I wasn’t surprised he didn’t know the woods. Those Aventine assholes were more into VIP rooms and bottle service.
“Off one of the trails in the state park,” Otis said.
“This is state land?” Drago asked.
“Technically,” Wolf said. “It’s part of the Blackwell Preserve. The dam too.”
“You sure we won’t be seen here?” Rafe took in our surroundings like a giant fucking robot cataloging details. He was tall, built like a guy who spent time in the gym but could still move fast when he needed to.
I hated him already. Maybe it was his swagger, the way he walked into a situation like it was his when it was actually mine, or maybe it was because he seemed more inclined to give orders than ask questions. Rumor was he’d made it through SEAL training, then got kicked out, but I didn’t know if it was true, and I didn’t care about his fucking history anyway.
“We’re fine,” Wolf said. “If the sun was up, I’d be worried about hikers, but there’s no camping allowed in this part of the preserve.”
“Drones?” Rafe said, looking at the sky.
“There are no fucking drones,” I said. “We scoped the place.”
Rafe held up his hands in a gesture of surrender, like I was a hothead and he was the reasonable one.
Fucking asshole.
Neo opened the hatch of the Hummer and Drago joined him at the back of the car. “Let’s move.”
We geared up from our respective trunks. I lifted the flap hiding Benji’s spare tire and handed Otis a weapon. We had our regular weapons too — those were registered and licensed — but these ones weren’t legal here and it would have been stupid to drive around with them in plain sight.
I looked at Wolf. “Want one?”
He shook his head and patted the sheath holding his knife. “I’m good.”
“These guys aren’t townies having a little fun,” I said.
We’d left the diner after our meeting with Crash, gone to an electronic store to buy a drone, and driven straight to the woods to scope out the situation.
It wasn’t great: lots of big guys wearing tactical gear, looking like soldiers guarding a dangerous prisoner rather than a twenty-year-old girl who’d probably never been farther than a hundred miles away from her rich dad’s property.
“I know,” Wolf said.
I took one of the semiautomatics, then closed the panel hiding the spare tire compartment.
Wolf could handle himself — with or without a gun.
Neo and Drago were already there, armed and ready to go. A minute later, Rafe and his men — I hadn’t bothered to memorize their names — joined us in full tactical gear: Kevlar, grenades clipped to their belts, the whole bit.

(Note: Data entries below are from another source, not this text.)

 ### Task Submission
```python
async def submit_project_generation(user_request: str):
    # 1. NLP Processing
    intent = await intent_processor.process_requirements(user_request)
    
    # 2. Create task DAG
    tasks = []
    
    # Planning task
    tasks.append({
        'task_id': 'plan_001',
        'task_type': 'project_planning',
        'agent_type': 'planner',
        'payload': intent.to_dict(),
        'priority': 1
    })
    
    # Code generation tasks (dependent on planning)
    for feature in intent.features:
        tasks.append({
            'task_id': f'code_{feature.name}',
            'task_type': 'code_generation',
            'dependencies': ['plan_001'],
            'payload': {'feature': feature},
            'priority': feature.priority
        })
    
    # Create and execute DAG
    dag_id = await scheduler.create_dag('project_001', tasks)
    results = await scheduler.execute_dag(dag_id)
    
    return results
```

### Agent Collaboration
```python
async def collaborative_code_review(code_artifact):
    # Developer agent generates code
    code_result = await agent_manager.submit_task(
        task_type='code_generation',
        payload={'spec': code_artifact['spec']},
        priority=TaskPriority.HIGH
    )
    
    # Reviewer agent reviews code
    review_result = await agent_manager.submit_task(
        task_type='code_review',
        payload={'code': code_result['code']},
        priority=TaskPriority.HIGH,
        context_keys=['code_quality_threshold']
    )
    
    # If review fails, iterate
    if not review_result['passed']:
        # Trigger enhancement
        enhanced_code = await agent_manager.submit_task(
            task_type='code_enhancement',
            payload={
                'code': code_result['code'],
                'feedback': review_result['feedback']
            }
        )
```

He looked us over. “You want some more gear? We have extra Kevlar.”
“I’ll take a vest,” Neo said.
I looked at him in surprise.
He glared, silently daring me to say something. “I’m going to be a father. You think I’m going to leave my kid without one of their dads for this shit?”
“I’ll take one too,” Drago said.
Jesus fuck. If loving a woman and becoming a father made you a fucking pussy afraid of a firefight, one where we had the advantage of surprise, that was a hard pass for me forever.
Daisy’s face flashed in my mind, the way she looked when she was sleeping, when I watched her on the security cameras Otis had installed in her bedroom. Would my life matter if she loved me? If she had my baby?
Would I matter?
It took me about a half second to get real. Daisy would never — could never — love someone like me.
Not that I fucking cared.
I was only here because she was Blake’s little sister, because we’d promised each other a long time ago that we’d keep her safe.
“You pussies ready now?” I asked after Neo and Drago had strapped on the Kevlar.
“We don’t have to be here you know,” Drago said, his dark eyes flashing.
“Let’s fucking go,” I said, heading into the trees.
I slowed down to let Wolf move into position in front of me. No one knew these woods like Wolf. He’d get us to the dam.
And then we’d get Daisy out.
I tried not to think about Blake’s phone, about the fact that we’d found it in her bag, our last conversation right there in his text history for anyone to see. I wasn’t naive enough to believe Daisy hadn’t seen it: she’d had Blake’s phone for a reason, had been angling for the truth about his murder since the night she’d invited us to stay at the house.
She knew we’d killed him, and that was going to change everything — if we could get her out alive.